_Instructions to follow_
Your answer should be every line from the records that contains "QuizSphere".

_Provided data_
┌────────

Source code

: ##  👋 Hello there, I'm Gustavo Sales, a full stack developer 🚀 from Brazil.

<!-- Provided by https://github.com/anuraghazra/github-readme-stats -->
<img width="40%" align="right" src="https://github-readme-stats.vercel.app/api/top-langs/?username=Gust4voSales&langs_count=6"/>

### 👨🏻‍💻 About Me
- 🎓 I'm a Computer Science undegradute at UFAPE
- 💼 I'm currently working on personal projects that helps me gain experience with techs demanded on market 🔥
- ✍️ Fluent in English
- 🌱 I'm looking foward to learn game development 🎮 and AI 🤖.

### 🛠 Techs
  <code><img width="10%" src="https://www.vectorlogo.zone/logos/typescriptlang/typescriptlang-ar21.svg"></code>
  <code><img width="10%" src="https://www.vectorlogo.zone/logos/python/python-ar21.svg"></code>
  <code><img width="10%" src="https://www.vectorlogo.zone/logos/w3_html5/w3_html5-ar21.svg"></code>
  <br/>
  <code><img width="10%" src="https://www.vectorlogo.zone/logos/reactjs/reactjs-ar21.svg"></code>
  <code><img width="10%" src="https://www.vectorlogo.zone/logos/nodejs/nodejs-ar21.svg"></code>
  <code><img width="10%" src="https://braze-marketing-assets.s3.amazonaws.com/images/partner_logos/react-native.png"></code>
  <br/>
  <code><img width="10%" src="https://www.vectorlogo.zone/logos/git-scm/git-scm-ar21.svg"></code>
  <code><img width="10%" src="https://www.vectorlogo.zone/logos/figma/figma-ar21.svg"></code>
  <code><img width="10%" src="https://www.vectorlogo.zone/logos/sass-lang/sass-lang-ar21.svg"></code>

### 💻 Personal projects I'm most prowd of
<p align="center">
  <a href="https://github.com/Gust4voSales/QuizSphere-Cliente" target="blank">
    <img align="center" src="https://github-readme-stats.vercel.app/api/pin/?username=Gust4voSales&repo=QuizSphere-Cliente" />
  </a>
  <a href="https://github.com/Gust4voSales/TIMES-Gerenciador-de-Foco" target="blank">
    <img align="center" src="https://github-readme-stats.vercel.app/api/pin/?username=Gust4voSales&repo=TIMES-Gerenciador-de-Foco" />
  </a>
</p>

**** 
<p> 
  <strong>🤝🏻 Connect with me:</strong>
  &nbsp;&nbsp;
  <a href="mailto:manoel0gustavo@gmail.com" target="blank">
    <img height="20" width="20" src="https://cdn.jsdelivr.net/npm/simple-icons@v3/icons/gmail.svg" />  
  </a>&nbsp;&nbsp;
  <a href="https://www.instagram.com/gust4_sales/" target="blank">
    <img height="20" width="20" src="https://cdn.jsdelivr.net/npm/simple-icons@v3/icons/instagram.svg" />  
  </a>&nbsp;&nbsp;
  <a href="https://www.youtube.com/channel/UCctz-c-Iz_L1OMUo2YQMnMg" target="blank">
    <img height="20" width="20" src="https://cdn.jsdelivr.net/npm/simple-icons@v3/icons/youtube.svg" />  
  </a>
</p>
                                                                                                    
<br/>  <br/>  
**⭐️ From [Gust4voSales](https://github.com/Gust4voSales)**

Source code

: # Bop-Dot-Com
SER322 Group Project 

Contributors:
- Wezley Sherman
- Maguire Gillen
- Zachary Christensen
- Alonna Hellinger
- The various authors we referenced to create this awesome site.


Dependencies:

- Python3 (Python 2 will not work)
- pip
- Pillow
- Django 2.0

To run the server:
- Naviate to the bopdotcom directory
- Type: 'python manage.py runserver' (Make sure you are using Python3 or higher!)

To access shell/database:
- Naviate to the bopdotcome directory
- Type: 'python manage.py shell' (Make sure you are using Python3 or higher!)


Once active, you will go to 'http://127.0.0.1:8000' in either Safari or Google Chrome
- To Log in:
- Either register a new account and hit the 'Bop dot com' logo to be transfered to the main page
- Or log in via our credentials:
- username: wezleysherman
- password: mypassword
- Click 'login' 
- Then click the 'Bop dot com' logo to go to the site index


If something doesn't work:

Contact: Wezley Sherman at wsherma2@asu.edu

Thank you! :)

└────────

_Output_
  <a href="https://github.com/Gust4voSales/QuizSphere-Cliente" target="blank">
    <img align="center" src="https://github-readme-stats.vercel.app/api/pin/?username=Gust4voSales&repo=QuizSphere-Cliente" />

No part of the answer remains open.